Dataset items
---+---

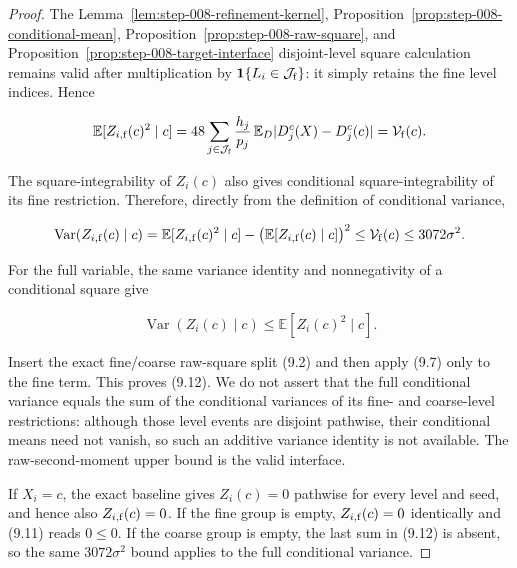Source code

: \begin{proof}
The Lemma~\ref{lem:step-008-refinement-kernel}, Proposition~\ref{prop:step-008-conditional-mean}, Proposition~\ref{prop:step-008-raw-square}, and Proposition~\ref{prop:step-008-target-interface} disjoint-level square
calculation remains valid after multiplication by
\(\mathbf1\{L_i\in\mathcal J_{\rm f}\}\): it simply retains the fine level
indices. Hence

\[
\mathbb E[Z_{i,{\rm f}}(c)^2\mid c]
=48\sum_{j\in\mathcal J_{\rm f}}
\frac{h_j}{p_j}\,
\mathbb E_D|D_j^c(X)-D_j^c(c)|
=\mathcal V_{\rm f}(c).
\]

The square-integrability of \(Z_i(c)\) also gives conditional
square-integrability of its fine restriction. Therefore, directly from the
definition of conditional variance,

\[
\operatorname{Var}(Z_{i,{\rm f}}(c)\mid c)
=\mathbb E[Z_{i,{\rm f}}(c)^2\mid c]
-\bigl(\mathbb E[Z_{i,{\rm f}}(c)\mid c]\bigr)^2
\leq\mathcal V_{\rm f}(c)
\leq3072\sigma^2.
\]

For the full variable, the same variance identity and nonnegativity of a
conditional square give

\[
\operatorname{Var}(Z_i(c)\mid c)
\leq\mathbb E[Z_i(c)^2\mid c].
\]

Insert the exact fine/coarse raw-square split (9.2) and then apply (9.7) only
to the fine term. This proves (9.12). We do not assert that the full
conditional variance equals the sum of the conditional variances of its fine-
and coarse-level restrictions: although those level events are disjoint
pathwise, their conditional means need not vanish, so such an additive
variance identity is not available. The raw-second-moment upper bound is the
valid interface.

If \(X_i=c\), the exact baseline gives \(Z_i(c)=0\) pathwise for
every level and seed, and hence also \(Z_{i,{\rm f}}(c)=0\). If the fine group
is empty, \(Z_{i,{\rm f}}(c)=0\) identically and (9.11) reads \(0\leq0\). If
the coarse group is empty, the last sum in (9.12) is absent, so the same
\(3072\sigma^2\) bound applies to the full conditional variance.
\end{proof}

---+---

▶ [Action item] When a line in the records holds the string "empty", copy that line.

▶ [Your solution]
is empty, \(Z_{i,{\rm f}}(c)=0\) identically and (9.11) reads \(0\leq0\). If
the coarse group is empty, the last sum in (9.12) is absent, so the same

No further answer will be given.